A Principled Perspective: Something to Act Upon Or, Making a List and Checking it Twice

December
2003
President

I confess: when it's time for me to grade that daunting stack of essays, or more recently, to compose a Rostrum article or a topical Update for the field, I'm very likely to have a sudden urge to rearrange my closets or refinish doors to the deck or even luxuriate in a lavender-scented tub. I rationalize, telling myself that I'm musing, or planning, or composing in my head. In truth, I'm hoping that something better will intervene, something more urgent or more definitive or more brilliant.

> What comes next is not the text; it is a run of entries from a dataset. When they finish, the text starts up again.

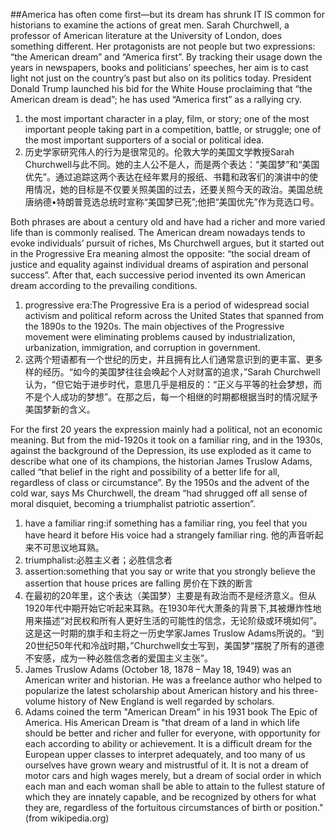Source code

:##America has often come first—but its dream has shrunk
IT IS common for historians to examine the actions of great men. Sarah Churchwell, a professor of American literature at the University of London, does something different. Her protagonists are not people but two expressions: “the American dream” and “America first”. By tracking their usage down the years in newspapers, books and politicians’ speeches, her aim is to cast light not just on the country’s past but also on its politics today. President Donald Trump launched his bid for the White House proclaiming that “the American dream is dead”; he has used “America first” as a rallying cry.
1. the most important character in a play, film, or story;
one of the most important people taking part in a competition, battle, or struggle;
one of the most important supporters of a social or political idea.
2. 历史学家研究伟人的行为是很常见的。伦敦大学的美国文学教授Sarah Churchwell与此不同。她的主人公不是人，而是两个表达：“美国梦”和“美国优先”。通过追踪这两个表达在经年累月的报纸、书籍和政客们的演讲中的使用情况，她的目标是不仅要关照美国的过去，还要关照今天的政治。美国总统唐纳德•特朗普竞选总统时宣称“美国梦已死”;他把“美国优先”作为竞选口号。

Both phrases are about a century old and have had a richer and more varied life than is commonly realised. The American dream nowadays tends to evoke individuals’ pursuit of riches, Ms Churchwell argues, but it started out in the Progressive Era meaning almost the opposite: “the social dream of justice and equality against individual dreams of aspiration and personal success”. After that, each successive period invented its own American dream according to the prevailing conditions.
1. progressive era:The Progressive Era is a period of widespread social activism and political reform across the United States that spanned from the 1890s to the 1920s. The main objectives of the Progressive movement were eliminating problems caused by industrialization, urbanization, immigration, and corruption in government.
2. 这两个短语都有一个世纪的历史，并且拥有比人们通常意识到的更丰富、更多样的经历。“如今的美国梦往往会唤起个人对财富的追求，”Sarah Churchwell认为，“但它始于进步时代，意思几乎是相反的：“正义与平等的社会梦想，而不是个人成功的梦想”。在那之后，每一个相继的时期都根据当时的情况赋予美国梦新的含义。

For the first 20 years the expression mainly had a political, not an economic meaning. But from the mid-1920s it took on a familiar ring, and in the 1930s, against the background of the Depression, its use exploded as it came to describe what one of its champions, the historian James Truslow Adams, called “that belief in the right and possibility of a better life for all, regardless of class or circumstance”. By the 1950s and the advent of the cold war, says Ms Churchwell, the dream “had shrugged off all sense of moral disquiet, becoming a triumphalist patriotic assertion”.
1. have a familiar ring:if something has a familiar ring, you feel that you have heard it before
His voice had a strangely familiar ring. 他的声音听起来不可思议地耳熟。
2. triumphalist:必胜主义者；必胜信念者
3. assertion:something that you say or write that you strongly believe
the assertion that house prices are falling
房价在下跌的断言
4. 在最初的20年里，这个表达（美国梦）主要是有政治而不是经济意义。但从1920年代中期开始它听起来耳熟。在1930年代大萧条的背景下,其被爆炸性地用来描述“对民权和所有人更好生活的可能性的信念，无论阶级或环境如何”。这是这一时期的旗手和主将之一历史学家James Truslow Adams所说的。“到20世纪50年代和冷战时期，”Churchwell女士写到，美国梦“摆脱了所有的道德不安感，成为一种必胜信念者的爱国主义主张”。
5. James Truslow Adams (October 18, 1878 – May 18, 1949) was an American writer and historian. He was a freelance author who helped to popularize the latest scholarship about American history and his three-volume history of New England is well regarded by scholars.
6. Adams coined the term "American Dream" in his 1931 book The Epic of America. His American Dream is "that dream of a land in which life should be better and richer and fuller for everyone, with opportunity for each according to ability or achievement. It is a difficult dream for the European upper classes to interpret adequately, and too many of us ourselves have grown weary and mistrustful of it. It is not a dream of motor cars and high wages merely, but a dream of social order in which each man and each woman shall be able to attain to the fullest stature of which they are innately capable, and be recognized by others for what they are, regardless of the fortuitous circumstances of birth or position." (from wikipedia.org)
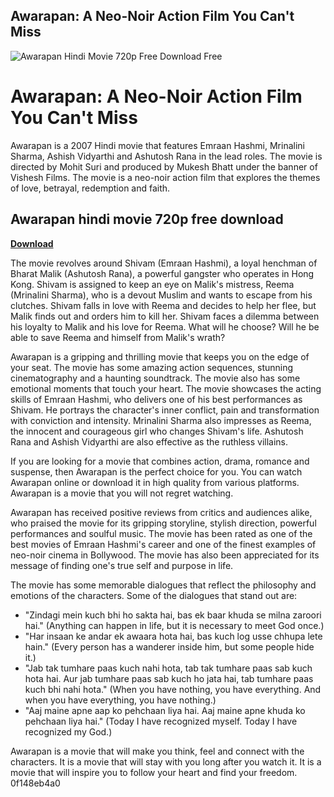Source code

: ## Awarapan: A Neo-Noir Action Film You Can't Miss

 
![Awarapan Hindi Movie 720p Free Download Free](https://i.imgur.com/wVxshZc.jpg)

 
# Awarapan: A Neo-Noir Action Film You Can't Miss
  
Awarapan is a 2007 Hindi movie that features Emraan Hashmi, Mrinalini Sharma, Ashish Vidyarthi and Ashutosh Rana in the lead roles. The movie is directed by Mohit Suri and produced by Mukesh Bhatt under the banner of Vishesh Films. The movie is a neo-noir action film that explores the themes of love, betrayal, redemption and faith.
 
## Awarapan hindi movie 720p free download


[**Download**](https://www.google.com/url?q=https%3A%2F%2Fgeags.com%2F2tKpnZ&sa=D&sntz=1&usg=AOvVaw3q9HaECHoAfq8UtX-gAF1R)

  
The movie revolves around Shivam (Emraan Hashmi), a loyal henchman of Bharat Malik (Ashutosh Rana), a powerful gangster who operates in Hong Kong. Shivam is assigned to keep an eye on Malik's mistress, Reema (Mrinalini Sharma), who is a devout Muslim and wants to escape from his clutches. Shivam falls in love with Reema and decides to help her flee, but Malik finds out and orders him to kill her. Shivam faces a dilemma between his loyalty to Malik and his love for Reema. What will he choose? Will he be able to save Reema and himself from Malik's wrath?
  
Awarapan is a gripping and thrilling movie that keeps you on the edge of your seat. The movie has some amazing action sequences, stunning cinematography and a haunting soundtrack. The movie also has some emotional moments that touch your heart. The movie showcases the acting skills of Emraan Hashmi, who delivers one of his best performances as Shivam. He portrays the character's inner conflict, pain and transformation with conviction and intensity. Mrinalini Sharma also impresses as Reema, the innocent and courageous girl who changes Shivam's life. Ashutosh Rana and Ashish Vidyarthi are also effective as the ruthless villains.
  
If you are looking for a movie that combines action, drama, romance and suspense, then Awarapan is the perfect choice for you. You can watch Awarapan online or download it in high quality from various platforms. Awarapan is a movie that you will not regret watching.
  
Awarapan has received positive reviews from critics and audiences alike, who praised the movie for its gripping storyline, stylish direction, powerful performances and soulful music. The movie has been rated as one of the best movies of Emraan Hashmi's career and one of the finest examples of neo-noir cinema in Bollywood. The movie has also been appreciated for its message of finding one's true self and purpose in life.
  
The movie has some memorable dialogues that reflect the philosophy and emotions of the characters. Some of the dialogues that stand out are:
  
- "Zindagi mein kuch bhi ho sakta hai, bas ek baar khuda se milna zaroori hai." (Anything can happen in life, but it is necessary to meet God once.)
- "Har insaan ke andar ek awaara hota hai, bas kuch log usse chhupa lete hain." (Every person has a wanderer inside him, but some people hide it.)
- "Jab tak tumhare paas kuch nahi hota, tab tak tumhare paas sab kuch hota hai. Aur jab tumhare paas sab kuch ho jata hai, tab tumhare paas kuch bhi nahi hota." (When you have nothing, you have everything. And when you have everything, you have nothing.)
- "Aaj maine apne aap ko pehchaan liya hai. Aaj maine apne khuda ko pehchaan liya hai." (Today I have recognized myself. Today I have recognized my God.)

Awarapan is a movie that will make you think, feel and connect with the characters. It is a movie that will stay with you long after you watch it. It is a movie that will inspire you to follow your heart and find your freedom.
 0f148eb4a0
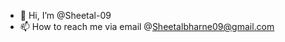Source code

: - 👋 Hi, I’m @Sheetal-09
- 📫 How to reach me via email @Sheetalbharne09@gmail.com

<!---
Sheetal-09/Sheetal-09 is a ✨ special ✨ repository because its `README.md` (this file) appears on your GitHub profile.
You can click the Preview link to take a look at your changes.
--->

Alas, not so: it never happens, and I am left with the honest job I still have before me.

Our experiences at this Fall's plenary session continued to remind me and other participants that now is the time to banish procrastination, to act. This Rostrum, in fact, is filled with pragmatic suggestions to local senates on how to throw off the malaise that has beset us this year and to tackle that list of chores before us. Perhaps you will approach it with the "moral outrage" that Ian Walton suggests, or the collaborative spirit Peter Haslund's plan depends upon, or with the dogged determination necessary to follow Leon Marzillier's advice. Perhaps you will be inspired by an overarching vision such as Greg Gilbert describes or by a nagging curiosity motivating Shaaron Vogel's warnings. Perhaps you see a need to (re)assert faculty roles in establishing equivalency (as Mark Snowhite and Jane Patton demonstrate), in stimulating ongoing faculty development (as Bev Shue and the Michelle Pilati suggest), in fostering student success (as Dan Crump argues). But act, we must.

And so, I have made my "To Do" list-amidst cleaning my closets and refinishing the doors. For example, I believe academic senates must be as explicit about the direction we will pursue, as the direction for the system we wish to preserve. Therefore item #1:

Present to the Academic Senate Executive Committee a draft of a strategic plan to give shape, direction and urgency to the activities prescribed by resolutions; share the adopted version with the field. (January 2004)

This action emerges belatedly in my presidency, I am the first to admit. At our plenary session, I suggested those pretexts that ostensibly prevented earlier action-a tardy budget, the final budget itself, the recall, the inauguration. But we agreed those were mere pretexts. Even now, failing to articulate a vision and to persuade other Executive Committee members to share and to illustrate that vision would be a greater defect in my leadership; failing to encourage and foster their creative energies would be a deprivation to the field.

Further, because the Academic Senate has long believed that unified faculty voices are more effective and more persuasive, particularly in times of crisis, I have added another item to my list:

Solidify relationships between the Academic Senate and each of its CoFO partners. (Beginning in December 2003)

A plan and support to enact its elements are the blueprints and the contractors to build and reinforce the Academic Senate for California Community College.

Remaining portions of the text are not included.